Wherever a line in the data holds the word "they", pull that line out.

### Stored records
________

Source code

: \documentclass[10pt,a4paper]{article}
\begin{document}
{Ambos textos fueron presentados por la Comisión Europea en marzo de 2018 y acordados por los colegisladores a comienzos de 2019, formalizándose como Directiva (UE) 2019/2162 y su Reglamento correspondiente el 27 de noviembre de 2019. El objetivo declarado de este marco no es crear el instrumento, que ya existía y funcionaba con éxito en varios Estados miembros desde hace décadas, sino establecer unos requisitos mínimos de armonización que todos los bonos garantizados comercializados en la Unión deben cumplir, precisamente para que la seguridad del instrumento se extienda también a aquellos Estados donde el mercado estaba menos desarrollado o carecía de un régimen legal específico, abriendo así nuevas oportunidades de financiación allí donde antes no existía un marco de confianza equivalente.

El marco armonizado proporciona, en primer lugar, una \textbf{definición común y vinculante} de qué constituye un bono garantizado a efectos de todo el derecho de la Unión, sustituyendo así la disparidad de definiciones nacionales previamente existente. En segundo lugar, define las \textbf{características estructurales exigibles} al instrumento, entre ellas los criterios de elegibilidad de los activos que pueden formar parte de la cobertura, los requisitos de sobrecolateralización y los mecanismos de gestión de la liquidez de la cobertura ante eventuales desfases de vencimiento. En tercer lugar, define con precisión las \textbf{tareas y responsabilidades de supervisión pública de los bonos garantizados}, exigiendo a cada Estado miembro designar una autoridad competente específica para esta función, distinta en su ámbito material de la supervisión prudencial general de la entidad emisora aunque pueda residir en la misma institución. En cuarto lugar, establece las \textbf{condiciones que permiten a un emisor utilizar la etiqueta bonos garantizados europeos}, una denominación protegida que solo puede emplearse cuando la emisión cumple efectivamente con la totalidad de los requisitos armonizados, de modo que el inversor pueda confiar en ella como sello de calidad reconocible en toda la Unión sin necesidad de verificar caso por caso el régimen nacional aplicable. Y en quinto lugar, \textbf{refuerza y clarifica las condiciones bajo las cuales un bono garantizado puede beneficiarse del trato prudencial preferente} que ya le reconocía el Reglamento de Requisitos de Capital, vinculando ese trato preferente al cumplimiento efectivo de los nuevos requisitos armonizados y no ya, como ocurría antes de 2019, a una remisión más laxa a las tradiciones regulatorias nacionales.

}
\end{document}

________

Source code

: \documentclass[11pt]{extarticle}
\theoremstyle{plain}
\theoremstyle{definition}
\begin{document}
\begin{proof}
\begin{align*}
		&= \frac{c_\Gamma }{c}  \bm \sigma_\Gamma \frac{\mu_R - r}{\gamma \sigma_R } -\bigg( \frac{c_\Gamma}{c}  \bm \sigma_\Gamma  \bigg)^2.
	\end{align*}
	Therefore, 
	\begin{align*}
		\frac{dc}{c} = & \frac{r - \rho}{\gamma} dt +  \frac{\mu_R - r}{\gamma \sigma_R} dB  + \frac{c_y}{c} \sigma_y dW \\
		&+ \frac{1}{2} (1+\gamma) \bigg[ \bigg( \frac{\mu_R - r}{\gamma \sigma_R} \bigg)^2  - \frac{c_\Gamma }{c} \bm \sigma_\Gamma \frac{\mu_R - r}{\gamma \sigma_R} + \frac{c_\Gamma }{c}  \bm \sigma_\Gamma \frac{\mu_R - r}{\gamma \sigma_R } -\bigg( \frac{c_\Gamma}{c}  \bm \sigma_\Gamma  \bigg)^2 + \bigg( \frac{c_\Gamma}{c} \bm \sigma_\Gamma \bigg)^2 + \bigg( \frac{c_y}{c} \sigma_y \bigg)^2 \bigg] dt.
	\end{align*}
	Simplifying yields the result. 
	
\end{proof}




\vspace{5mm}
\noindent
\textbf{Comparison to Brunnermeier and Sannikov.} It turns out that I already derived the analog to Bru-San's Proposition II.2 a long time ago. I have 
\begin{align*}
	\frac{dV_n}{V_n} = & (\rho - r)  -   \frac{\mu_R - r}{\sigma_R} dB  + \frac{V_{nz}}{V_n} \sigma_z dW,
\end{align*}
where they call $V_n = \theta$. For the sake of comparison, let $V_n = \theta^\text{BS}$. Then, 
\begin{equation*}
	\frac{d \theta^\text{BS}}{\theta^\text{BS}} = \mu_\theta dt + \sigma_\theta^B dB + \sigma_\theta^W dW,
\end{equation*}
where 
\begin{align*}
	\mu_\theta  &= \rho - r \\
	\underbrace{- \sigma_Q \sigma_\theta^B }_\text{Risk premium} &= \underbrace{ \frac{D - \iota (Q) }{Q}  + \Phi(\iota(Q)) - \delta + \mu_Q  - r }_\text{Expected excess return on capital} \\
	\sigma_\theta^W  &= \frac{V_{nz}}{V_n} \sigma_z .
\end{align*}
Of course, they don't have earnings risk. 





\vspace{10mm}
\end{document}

________

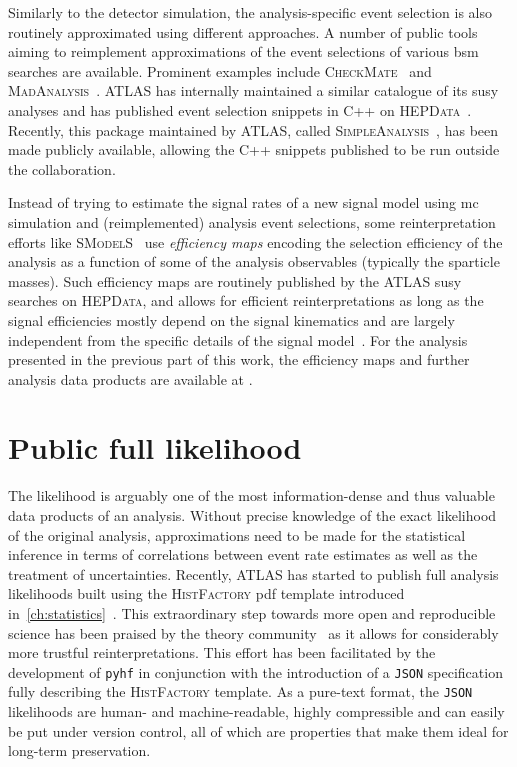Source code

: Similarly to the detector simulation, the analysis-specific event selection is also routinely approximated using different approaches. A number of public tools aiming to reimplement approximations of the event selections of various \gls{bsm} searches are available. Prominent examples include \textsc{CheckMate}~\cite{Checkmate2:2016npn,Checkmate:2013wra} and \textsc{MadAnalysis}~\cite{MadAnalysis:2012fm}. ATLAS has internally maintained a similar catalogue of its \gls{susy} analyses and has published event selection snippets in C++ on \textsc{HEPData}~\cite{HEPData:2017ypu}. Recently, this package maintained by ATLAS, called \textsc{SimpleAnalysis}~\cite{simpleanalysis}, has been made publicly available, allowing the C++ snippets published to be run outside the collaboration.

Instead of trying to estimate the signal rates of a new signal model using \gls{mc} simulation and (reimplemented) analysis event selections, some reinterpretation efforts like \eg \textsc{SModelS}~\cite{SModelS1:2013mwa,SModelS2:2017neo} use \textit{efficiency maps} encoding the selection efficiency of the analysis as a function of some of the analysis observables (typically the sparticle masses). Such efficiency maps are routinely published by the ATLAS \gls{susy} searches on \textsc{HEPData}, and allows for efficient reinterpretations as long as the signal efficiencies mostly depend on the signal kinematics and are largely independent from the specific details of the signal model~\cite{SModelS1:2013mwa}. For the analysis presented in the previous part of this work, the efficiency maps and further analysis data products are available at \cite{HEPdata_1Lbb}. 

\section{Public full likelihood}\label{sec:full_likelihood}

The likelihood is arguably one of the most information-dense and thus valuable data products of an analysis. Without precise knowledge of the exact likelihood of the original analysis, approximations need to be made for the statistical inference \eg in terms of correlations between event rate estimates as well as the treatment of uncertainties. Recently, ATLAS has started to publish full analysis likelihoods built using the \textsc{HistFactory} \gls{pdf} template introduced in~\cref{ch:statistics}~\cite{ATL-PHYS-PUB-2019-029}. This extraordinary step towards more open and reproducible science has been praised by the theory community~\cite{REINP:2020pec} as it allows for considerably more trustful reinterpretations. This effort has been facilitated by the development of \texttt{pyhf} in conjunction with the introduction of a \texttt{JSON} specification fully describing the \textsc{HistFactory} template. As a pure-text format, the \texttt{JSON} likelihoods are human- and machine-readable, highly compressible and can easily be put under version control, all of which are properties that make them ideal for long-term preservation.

________

### ANSWER BOX
where they call $V_n = \theta$. For the sake of comparison, let $V_n = \theta^\text{BS}$. Then, 
Of course, they don't have earnings risk. 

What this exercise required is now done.